A vibration actuator 100 according to an example according to the present invention is structured so that a magnet 5 vibrates linearly, in relation to a coil 15, through cooperation between the coil 15 and the magnet 5. The vibration actuator 100 is installed in a mobile information terminal 500, such as a mobile telephone, a smart phone, a mobile game machine, or the like (referencing FIG. 6). The various structural elements of the vibration actuator 100 will be described in detail below.

The vibration actuator 100 according to the example according to the present invention has a cover member 1, a frame 2 (a case), a weight portion 3, a connecting member 4, a magnet 5, a yoke member 6, a strengthening member 7 (a guide member), a shaft 8 (a sliding support member), a bearing 9, a spring 10 (a biasing member), a low-friction member 11 (a tape), a spring bearing member 12, a shock absorbing member 13 (a cushion), a bobbin 14, a coil 15, and a terminal 16.

The vibration actuator 100 according to the present example has two each of the magnet 5, the weight portion 3, the connecting member 4, the strengthening member 7, the bearing 9, the spring 10, the low-friction member 11, the spring bearing member 12, and the shock absorbing member 13, each disposed with linear symmetry (when not driven) relative to a straight line (a straight line that is perpendicular to the direction of vibration) that passes through the center of the vibration actuator 100.

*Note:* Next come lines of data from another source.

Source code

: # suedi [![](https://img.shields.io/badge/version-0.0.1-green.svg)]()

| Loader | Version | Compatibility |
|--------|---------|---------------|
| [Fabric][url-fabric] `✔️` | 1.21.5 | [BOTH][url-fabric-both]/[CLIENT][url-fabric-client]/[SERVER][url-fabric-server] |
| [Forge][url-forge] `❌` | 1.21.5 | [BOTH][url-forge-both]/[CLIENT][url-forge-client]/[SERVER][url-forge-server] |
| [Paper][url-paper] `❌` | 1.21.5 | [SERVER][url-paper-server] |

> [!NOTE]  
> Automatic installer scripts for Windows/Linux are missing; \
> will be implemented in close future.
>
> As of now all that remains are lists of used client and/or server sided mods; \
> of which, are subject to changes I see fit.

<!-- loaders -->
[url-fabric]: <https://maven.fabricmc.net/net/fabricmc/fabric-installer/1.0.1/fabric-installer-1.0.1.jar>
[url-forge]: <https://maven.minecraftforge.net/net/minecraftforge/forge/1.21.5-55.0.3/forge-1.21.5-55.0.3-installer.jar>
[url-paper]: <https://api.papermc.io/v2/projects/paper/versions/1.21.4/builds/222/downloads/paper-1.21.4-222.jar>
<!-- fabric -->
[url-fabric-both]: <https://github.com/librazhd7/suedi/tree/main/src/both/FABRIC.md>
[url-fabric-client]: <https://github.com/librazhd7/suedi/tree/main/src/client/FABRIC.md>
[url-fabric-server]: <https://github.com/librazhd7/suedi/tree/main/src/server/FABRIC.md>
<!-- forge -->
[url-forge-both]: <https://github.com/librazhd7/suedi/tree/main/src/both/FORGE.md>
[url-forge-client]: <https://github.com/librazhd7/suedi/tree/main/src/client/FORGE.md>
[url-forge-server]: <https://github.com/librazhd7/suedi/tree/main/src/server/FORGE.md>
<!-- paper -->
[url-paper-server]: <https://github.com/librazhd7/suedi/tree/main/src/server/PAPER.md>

The vibration actuator 100 has a hollow frame 2 that has a flat shape, where the frame 2 has a cover member 1 (a cover portion) that is attached removably. The bobbin 14 is secured within the frame 2. The bobbin 14 has a cylindrical shape, and is formed in a flat shape. The bobbin 14 is formed from a material such as resin. A coil 15 is wound on to an outer peripheral portion of the bobbin 14, and magnets 5 and 5, which are formed in flat, rectangular shapes, are disposed within the bobbin 14 so as to be able to move in the direction of vibration (the movable direction). A shaft 8, which extends in the direction that is parallel to the direction of vibration of the magnets 5 and 5, is provided at a distance from the magnets 5 and 5. Both ends of the shaft 8 are supported on the frame 2.

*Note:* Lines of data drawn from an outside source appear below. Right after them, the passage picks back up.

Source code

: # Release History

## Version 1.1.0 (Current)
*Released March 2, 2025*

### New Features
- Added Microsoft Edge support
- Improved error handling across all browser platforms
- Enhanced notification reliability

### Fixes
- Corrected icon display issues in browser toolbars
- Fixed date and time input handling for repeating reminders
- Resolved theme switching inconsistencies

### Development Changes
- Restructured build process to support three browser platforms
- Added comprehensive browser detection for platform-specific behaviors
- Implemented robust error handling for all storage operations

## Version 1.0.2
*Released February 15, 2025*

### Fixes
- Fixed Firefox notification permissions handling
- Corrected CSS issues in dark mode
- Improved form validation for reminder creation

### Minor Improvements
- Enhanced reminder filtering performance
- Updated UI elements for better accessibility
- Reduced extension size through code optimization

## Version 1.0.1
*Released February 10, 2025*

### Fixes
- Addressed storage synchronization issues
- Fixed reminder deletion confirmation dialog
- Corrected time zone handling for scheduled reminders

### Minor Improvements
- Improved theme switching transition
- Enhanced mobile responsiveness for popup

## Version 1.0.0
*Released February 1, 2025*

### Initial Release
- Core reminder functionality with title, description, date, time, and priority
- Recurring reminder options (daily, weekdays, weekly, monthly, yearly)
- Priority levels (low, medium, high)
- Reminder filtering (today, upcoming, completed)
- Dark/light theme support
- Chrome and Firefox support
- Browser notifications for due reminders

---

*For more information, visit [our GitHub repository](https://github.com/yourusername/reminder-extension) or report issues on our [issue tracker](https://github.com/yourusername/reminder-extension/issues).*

In the present example, the two flat rectangular magnets 5 and 5 are secured, by an adhesive agent, or the like, with a yoke member 6 (a center yoke) that is formed from a magnetic material interposed therebetween, and are magnetized, in mutually opposing directions, along the direction of vibration (the movable direction) (referencing FIG. 3). In the example illustrated in FIG. 3, each of the magnets 5 and 5 is magnetized so that the yoke member 6 side is the north pole and the opposite side is the south pole. A coil 15 is disposed on the outer peripheral side of all or part of each of the magnets 5 and 5.

The strengthening members 7 and 7 are formed in U shapes, and are structured from a material such as metal or resin. The strengthening members 7 and 7 have structures wherein the yoke member 6 and portions extending from the respective side edges of the two magnets 5, which have the yoke member 6 interposed therebetween, to portions of the end faces, in the direction of vibration, of each of the magnets 5 are secured together through an adhesive agent, or the like.

The coil 15 is connected electrically through an interconnection to a terminal 16 (a terminal electrode) that is provided on the bobbin 14. The terminal 16 is structured so as to protrude further toward the outside than the frame 2. The structure is such that the magnet 5 will vibrate in the direction of vibration (the axial direction of the shaft 8) when a square wave or sine wave is applied from the outside through the terminal 16.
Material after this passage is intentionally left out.